Exercise objective.
In the entries below, find the string "Redis" and return each line holding it.

****

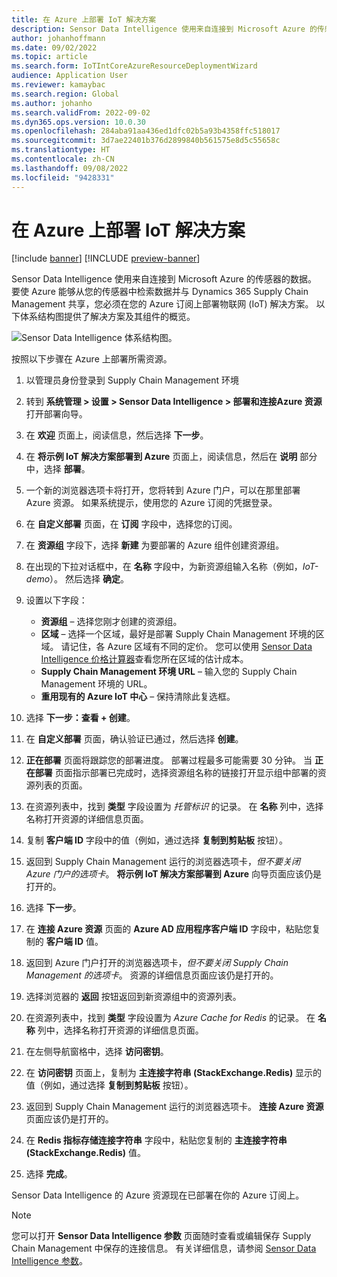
 ```yaml
---
title: 在 Azure 上部署 IoT 解决方案
description: Sensor Data Intelligence 使用来自连接到 Microsoft Azure 的传感器的数据。 本文介绍如何在 Azure 订阅上部署物联网 (IoT) 解决方案。
author: johanhoffmann
ms.date: 09/02/2022
ms.topic: article
ms.search.form: IoTIntCoreAzureResourceDeploymentWizard
audience: Application User
ms.reviewer: kamaybac
ms.search.region: Global
ms.author: johanho
ms.search.validFrom: 2022-09-02
ms.dyn365.ops.version: 10.0.30
ms.openlocfilehash: 284aba91aa436ed1dfc02b5a93b4358ffc518017
ms.sourcegitcommit: 3d7ae22401b376d2899840b561575e8d5c55658c
ms.translationtype: HT
ms.contentlocale: zh-CN
ms.lasthandoff: 09/08/2022
ms.locfileid: "9428331"
---
```

# <a name="deploy-an-iot-solution-on-azure"></a>在 Azure 上部署 IoT 解决方案

[!include [banner](../includes/banner.md)]
[!INCLUDE [preview-banner](../includes/preview-banner.md)]

Sensor Data Intelligence 使用来自连接到 Microsoft Azure 的传感器的数据。 要使 Azure 能够从您的传感器中检索数据并与 Dynamics 365 Supply Chain Management 共享，您必须在您的 Azure 订阅上部署物联网 (IoT) 解决方案。 以下体系结构图提供了解决方案及其组件的概览。

![Sensor Data Intelligence 体系结构图。](media/sdi-architecture.png "Sensor Data Intelligence 体系结构图")

按照以下步骤在 Azure 上部署所需资源。

1. 以管理员身份登录到 Supply Chain Management 环境
1. 转到 **系统管理 \> 设置 \> Sensor Data Intelligence \> 部署和连接Azure 资源** 打开部署向导。
1. 在 **欢迎** 页面上，阅读信息，然后选择 **下一步**。
1. 在 **将示例 IoT 解决方案部署到 Azure** 页面上，阅读信息，然后在 **说明** 部分中，选择 **部署**。
1. 一个新的浏览器选项卡将打开，您将转到 Azure 门户，可以在那里部署 Azure 资源。 如果系统提示，使用您的 Azure 订阅的凭据登录。
1. 在 **自定义部署** 页面，在 **订阅** 字段中，选择您的订阅。
1. 在 **资源组** 字段下，选择 **新建** 为要部署的 Azure 组件创建资源组。
1. 在出现的下拉对话框中，在 **名称** 字段中，为新资源组输入名称（例如，*IoT-demo*）。 然后选择 **确定**。
1. 设置以下字段：

    - **资源组** – 选择您刚才创建的资源组。
    - **区域** – 选择一个区域，最好是部署 Supply Chain Management 环境的区域。 请记住，各 Azure 区域有不同的定价。 您可以使用 [Sensor Data Intelligence 价格计算器](https://azure.com/e/c36c4947ebff4215b2e62590c2a24c68)查看您所在区域的估计成本。
    - **Supply Chain Management 环境 URL** – 输入您的 Supply Chain Management 环境的 URL。
    - **重用现有的 Azure IoT 中心** – 保持清除此复选框。

1. 选择 **下一步：查看 + 创建**。
1. 在 **自定义部署** 页面，确认验证已通过，然后选择 **创建**。
1. **正在部署** 页面将跟踪您的部署进度。 部署过程最多可能需要 30 分钟。 当 **正在部署** 页面指示部署已完成时，选择资源组名称的链接打开显示组中部署的资源列表的页面。
1. 在资源列表中，找到 **类型** 字段设置为 *托管标识* 的记录。 在 **名称** 列中，选择名称打开资源的详细信息页面。
1. 复制 **客户端 ID** 字段中的值（例如，通过选择 **复制到剪贴板** 按钮）。
1. 返回到 Supply Chain Management 运行的浏览器选项卡，*但不要关闭 Azure 门户的选项卡*。 **将示例 IoT 解决方案部署到 Azure** 向导页面应该仍是打开的。 
1. 选择 **下一步**。
1. 在 **连接 Azure 资源** 页面的 **Azure AD 应用程序客户端 ID** 字段中，粘贴您复制的 **客户端 ID** 值。
1. 返回到 Azure 门户打开的浏览器选项卡，*但不要关闭 Supply Chain Management 的选项卡*。 资源的详细信息页面应该仍是打开的。
1. 选择浏览器的 **返回** 按钮返回到新资源组中的资源列表。
1. 在资源列表中，找到 **类型** 字段设置为 *Azure Cache for Redis* 的记录。 在 **名称** 列中，选择名称打开资源的详细信息页面。
1. 在左侧导航窗格中，选择 **访问密钥**。
1. 在 **访问密钥** 页面上，复制为 **主连接字符串 (StackExchange.Redis)** 显示的值（例如，通过选择 **复制到剪贴板** 按钮）。
1. 返回到 Supply Chain Management 运行的浏览器选项卡。 **连接 Azure 资源** 页面应该仍是打开的。
1. 在 **Redis 指标存储连接字符串** 字段中，粘贴您复制的 **主连接字符串 (StackExchange.Redis)** 值。
1. 选择 **完成**。

Sensor Data Intelligence 的 Azure 资源现在已部署在你的 Azure 订阅上。

> [!NOTE]
> 您可以打开 **Sensor Data Intelligence 参数** 页面随时查看或编辑保存 Supply Chain Management 中保存的连接信息。 有关详细信息，请参阅 [Sensor Data Intelligence 参数](sdi-parameters.md)。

****

Response to this exercise.
1. 在资源列表中，找到 **类型** 字段设置为 *Azure Cache for Redis* 的记录。 在 **名称** 列中，选择名称打开资源的详细信息页面。
1. 在 **访问密钥** 页面上，复制为 **主连接字符串 (StackExchange.Redis)** 显示的值（例如，通过选择 **复制到剪贴板** 按钮）。
1. 在 **Redis 指标存储连接字符串** 字段中，粘贴您复制的 **主连接字符串 (StackExchange.Redis)** 值。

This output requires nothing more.